Information supplied section start

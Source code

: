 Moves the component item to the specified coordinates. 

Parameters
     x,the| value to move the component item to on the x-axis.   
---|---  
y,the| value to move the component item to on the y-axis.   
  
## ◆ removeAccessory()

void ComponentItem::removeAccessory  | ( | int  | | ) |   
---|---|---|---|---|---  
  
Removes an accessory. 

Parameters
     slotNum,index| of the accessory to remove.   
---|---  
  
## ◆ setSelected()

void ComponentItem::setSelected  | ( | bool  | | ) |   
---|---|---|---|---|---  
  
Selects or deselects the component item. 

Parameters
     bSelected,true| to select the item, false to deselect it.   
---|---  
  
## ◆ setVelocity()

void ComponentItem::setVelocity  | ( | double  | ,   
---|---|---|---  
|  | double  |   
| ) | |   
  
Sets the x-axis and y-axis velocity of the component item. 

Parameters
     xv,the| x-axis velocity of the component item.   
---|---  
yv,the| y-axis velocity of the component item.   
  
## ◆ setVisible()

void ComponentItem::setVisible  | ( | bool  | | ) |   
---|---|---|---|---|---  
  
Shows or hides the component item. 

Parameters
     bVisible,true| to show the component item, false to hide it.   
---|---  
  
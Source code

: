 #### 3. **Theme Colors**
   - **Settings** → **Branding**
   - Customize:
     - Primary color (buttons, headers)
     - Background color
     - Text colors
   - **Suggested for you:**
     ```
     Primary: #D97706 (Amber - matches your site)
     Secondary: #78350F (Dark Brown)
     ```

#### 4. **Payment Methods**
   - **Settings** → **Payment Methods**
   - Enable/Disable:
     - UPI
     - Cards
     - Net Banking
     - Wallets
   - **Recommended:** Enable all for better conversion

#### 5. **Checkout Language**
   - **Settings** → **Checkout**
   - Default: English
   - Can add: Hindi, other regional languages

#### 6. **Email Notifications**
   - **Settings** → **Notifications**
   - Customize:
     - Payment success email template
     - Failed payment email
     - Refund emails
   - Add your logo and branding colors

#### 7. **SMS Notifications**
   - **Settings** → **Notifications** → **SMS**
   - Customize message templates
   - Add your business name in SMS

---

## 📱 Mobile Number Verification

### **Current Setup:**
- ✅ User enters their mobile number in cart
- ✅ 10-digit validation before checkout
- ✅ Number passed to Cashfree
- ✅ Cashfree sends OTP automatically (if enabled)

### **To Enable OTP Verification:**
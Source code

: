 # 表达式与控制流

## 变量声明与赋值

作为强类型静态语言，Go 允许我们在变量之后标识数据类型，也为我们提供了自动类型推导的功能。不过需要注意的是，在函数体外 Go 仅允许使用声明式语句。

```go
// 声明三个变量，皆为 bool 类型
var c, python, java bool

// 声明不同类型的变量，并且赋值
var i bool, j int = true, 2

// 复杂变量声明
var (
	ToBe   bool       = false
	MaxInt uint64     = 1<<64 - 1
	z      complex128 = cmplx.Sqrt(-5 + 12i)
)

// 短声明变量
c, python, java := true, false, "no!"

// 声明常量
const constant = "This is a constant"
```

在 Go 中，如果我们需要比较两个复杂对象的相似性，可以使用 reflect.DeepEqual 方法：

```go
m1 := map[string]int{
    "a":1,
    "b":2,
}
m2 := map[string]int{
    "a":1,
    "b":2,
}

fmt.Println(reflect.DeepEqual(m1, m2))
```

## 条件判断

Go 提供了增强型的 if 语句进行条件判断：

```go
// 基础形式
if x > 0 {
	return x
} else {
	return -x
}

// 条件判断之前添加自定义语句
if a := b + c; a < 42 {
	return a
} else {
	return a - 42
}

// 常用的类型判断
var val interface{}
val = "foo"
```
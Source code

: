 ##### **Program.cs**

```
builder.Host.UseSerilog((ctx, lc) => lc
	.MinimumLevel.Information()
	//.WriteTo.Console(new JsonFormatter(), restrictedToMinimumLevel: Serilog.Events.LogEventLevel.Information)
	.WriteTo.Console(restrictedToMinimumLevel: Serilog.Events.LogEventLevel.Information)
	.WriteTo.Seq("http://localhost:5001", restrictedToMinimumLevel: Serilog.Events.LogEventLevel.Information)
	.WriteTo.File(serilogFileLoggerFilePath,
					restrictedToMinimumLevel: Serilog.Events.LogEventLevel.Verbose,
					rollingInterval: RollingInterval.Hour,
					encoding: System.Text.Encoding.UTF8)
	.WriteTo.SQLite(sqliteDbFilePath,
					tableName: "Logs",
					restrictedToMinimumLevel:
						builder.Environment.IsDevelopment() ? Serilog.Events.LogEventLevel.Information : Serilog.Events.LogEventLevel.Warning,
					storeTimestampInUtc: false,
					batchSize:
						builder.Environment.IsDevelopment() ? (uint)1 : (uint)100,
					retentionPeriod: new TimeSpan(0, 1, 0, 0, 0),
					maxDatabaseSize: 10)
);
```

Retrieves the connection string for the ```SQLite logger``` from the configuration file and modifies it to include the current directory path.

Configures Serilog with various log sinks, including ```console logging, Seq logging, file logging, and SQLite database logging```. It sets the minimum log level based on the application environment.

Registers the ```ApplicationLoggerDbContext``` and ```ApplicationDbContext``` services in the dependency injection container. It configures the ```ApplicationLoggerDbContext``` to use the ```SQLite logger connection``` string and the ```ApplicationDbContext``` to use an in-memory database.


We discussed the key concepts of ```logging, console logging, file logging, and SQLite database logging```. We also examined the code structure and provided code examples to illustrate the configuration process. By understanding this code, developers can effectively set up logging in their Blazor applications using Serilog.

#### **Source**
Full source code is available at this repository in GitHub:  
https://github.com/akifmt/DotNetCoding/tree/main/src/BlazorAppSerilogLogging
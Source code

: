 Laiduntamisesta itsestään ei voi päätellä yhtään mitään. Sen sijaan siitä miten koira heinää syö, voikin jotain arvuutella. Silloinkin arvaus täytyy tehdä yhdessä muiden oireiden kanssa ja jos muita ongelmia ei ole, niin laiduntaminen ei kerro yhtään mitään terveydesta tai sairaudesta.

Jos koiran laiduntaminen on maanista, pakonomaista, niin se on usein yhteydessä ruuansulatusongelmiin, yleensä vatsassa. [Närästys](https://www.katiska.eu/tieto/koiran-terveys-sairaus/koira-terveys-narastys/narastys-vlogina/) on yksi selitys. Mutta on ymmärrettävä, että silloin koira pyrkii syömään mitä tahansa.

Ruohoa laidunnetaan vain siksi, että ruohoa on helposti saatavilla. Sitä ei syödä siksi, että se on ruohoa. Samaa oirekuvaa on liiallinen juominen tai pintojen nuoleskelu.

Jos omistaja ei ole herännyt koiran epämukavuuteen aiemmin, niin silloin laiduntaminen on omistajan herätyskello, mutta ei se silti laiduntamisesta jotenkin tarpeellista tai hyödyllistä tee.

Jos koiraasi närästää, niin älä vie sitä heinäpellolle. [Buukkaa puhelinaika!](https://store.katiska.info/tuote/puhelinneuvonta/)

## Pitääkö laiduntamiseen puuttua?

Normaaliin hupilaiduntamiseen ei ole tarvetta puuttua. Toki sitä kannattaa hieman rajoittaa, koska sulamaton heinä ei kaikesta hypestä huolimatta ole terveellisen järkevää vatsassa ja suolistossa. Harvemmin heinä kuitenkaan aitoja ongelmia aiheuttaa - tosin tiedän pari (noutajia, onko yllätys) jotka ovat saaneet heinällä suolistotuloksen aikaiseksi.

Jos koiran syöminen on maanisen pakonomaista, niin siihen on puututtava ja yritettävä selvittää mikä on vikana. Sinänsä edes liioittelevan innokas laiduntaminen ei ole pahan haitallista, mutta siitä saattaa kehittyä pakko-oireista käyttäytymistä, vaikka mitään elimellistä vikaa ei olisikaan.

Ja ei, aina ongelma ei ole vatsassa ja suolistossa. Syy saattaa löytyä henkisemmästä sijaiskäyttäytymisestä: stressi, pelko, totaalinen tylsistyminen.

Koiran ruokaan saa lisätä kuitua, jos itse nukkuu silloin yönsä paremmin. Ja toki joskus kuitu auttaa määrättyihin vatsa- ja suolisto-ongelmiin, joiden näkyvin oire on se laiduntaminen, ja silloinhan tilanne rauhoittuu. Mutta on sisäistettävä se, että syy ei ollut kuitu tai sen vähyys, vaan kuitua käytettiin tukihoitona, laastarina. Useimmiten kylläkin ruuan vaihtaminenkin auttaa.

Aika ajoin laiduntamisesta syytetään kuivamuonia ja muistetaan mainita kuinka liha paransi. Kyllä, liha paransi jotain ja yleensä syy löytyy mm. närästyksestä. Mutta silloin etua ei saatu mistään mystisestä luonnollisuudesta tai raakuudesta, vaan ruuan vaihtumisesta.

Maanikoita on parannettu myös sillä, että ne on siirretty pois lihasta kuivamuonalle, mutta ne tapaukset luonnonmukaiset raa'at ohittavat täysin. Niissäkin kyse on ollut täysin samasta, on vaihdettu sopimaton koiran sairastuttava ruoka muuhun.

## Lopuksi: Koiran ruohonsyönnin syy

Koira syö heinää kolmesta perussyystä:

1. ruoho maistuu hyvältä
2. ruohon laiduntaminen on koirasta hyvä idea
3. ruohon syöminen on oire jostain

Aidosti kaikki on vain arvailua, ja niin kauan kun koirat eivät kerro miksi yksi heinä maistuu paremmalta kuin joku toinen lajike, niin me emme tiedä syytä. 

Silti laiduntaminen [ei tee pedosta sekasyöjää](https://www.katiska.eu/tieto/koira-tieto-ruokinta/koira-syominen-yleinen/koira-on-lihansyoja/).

Information supplied section end

- Work item: Please copy each line of the records above that holds the word "Notifications".

- Result:
#### 6. **Email Notifications**
   - **Settings** → **Notifications**
#### 7. **SMS Notifications**
   - **Settings** → **Notifications** → **SMS**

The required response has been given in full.